**What is expected:**
List all lines of the data containing the word "business".
-------- Supplied material --------
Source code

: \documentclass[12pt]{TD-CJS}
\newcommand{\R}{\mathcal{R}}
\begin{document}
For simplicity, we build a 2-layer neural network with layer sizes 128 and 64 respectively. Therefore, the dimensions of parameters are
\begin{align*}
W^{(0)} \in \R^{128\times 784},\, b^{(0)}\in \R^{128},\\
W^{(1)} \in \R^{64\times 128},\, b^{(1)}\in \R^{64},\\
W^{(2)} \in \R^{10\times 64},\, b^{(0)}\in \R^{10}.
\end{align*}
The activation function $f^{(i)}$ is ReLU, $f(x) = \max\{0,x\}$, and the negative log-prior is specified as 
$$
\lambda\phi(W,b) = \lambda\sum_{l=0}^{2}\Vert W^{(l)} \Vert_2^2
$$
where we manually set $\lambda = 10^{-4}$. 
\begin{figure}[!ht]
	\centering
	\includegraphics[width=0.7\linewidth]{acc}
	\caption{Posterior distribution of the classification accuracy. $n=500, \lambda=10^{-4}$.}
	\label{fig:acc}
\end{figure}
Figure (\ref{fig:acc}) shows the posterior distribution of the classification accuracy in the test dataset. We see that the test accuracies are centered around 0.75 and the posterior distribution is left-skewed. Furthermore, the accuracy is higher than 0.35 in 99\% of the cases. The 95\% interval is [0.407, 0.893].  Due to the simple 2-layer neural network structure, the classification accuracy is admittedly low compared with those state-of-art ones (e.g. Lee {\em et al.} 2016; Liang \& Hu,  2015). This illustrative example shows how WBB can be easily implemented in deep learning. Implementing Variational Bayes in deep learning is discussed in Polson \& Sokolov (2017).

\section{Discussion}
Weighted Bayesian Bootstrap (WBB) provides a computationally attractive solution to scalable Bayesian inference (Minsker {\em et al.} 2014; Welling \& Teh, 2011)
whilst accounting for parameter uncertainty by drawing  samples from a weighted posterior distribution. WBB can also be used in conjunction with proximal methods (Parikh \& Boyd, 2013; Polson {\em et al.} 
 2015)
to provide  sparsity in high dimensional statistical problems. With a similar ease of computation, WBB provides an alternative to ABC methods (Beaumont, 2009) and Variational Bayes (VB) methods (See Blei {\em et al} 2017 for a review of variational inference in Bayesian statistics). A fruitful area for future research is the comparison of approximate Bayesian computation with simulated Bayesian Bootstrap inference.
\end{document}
--------
-------- Supplied material --------
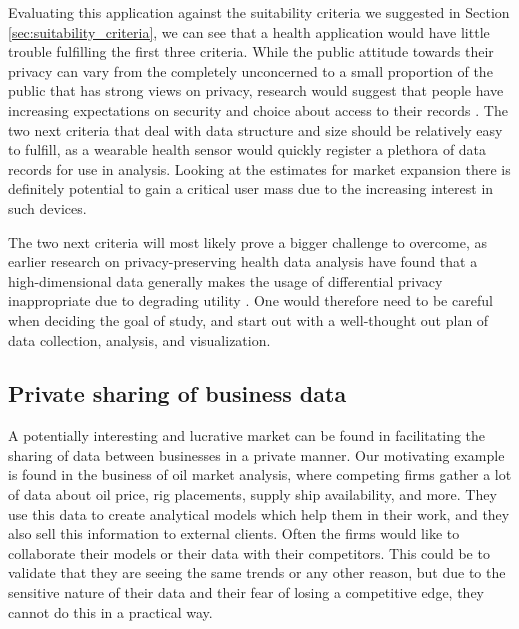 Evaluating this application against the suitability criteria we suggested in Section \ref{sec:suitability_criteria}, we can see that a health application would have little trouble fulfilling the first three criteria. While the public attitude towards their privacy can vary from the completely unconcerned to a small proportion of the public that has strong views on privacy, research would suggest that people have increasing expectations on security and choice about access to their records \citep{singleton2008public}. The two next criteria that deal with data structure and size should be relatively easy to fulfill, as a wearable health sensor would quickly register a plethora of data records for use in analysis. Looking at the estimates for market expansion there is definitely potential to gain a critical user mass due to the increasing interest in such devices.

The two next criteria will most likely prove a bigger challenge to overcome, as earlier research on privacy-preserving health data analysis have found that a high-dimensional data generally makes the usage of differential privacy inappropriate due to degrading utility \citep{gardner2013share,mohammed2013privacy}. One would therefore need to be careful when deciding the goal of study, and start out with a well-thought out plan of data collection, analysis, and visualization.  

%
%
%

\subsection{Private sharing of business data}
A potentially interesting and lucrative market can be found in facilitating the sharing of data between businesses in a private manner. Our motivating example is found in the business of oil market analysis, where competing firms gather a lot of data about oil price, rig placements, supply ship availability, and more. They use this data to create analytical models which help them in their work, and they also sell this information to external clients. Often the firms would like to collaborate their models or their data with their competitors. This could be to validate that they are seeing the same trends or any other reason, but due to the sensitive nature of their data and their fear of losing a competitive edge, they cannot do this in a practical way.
--------
**Response to the task:**
\subsection{Private sharing of business data}
A potentially interesting and lucrative market can be found in facilitating the sharing of data between businesses in a private manner. Our motivating example is found in the business of oil market analysis, where competing firms gather a lot of data about oil price, rig placements, supply ship availability, and more. They use this data to create analytical models which help them in their work, and they also sell this information to external clients. Often the firms would like to collaborate their models or their data with their competitors. This could be to validate that they are seeing the same trends or any other reason, but due to the sensitive nature of their data and their fear of losing a competitive edge, they cannot do this in a practical way.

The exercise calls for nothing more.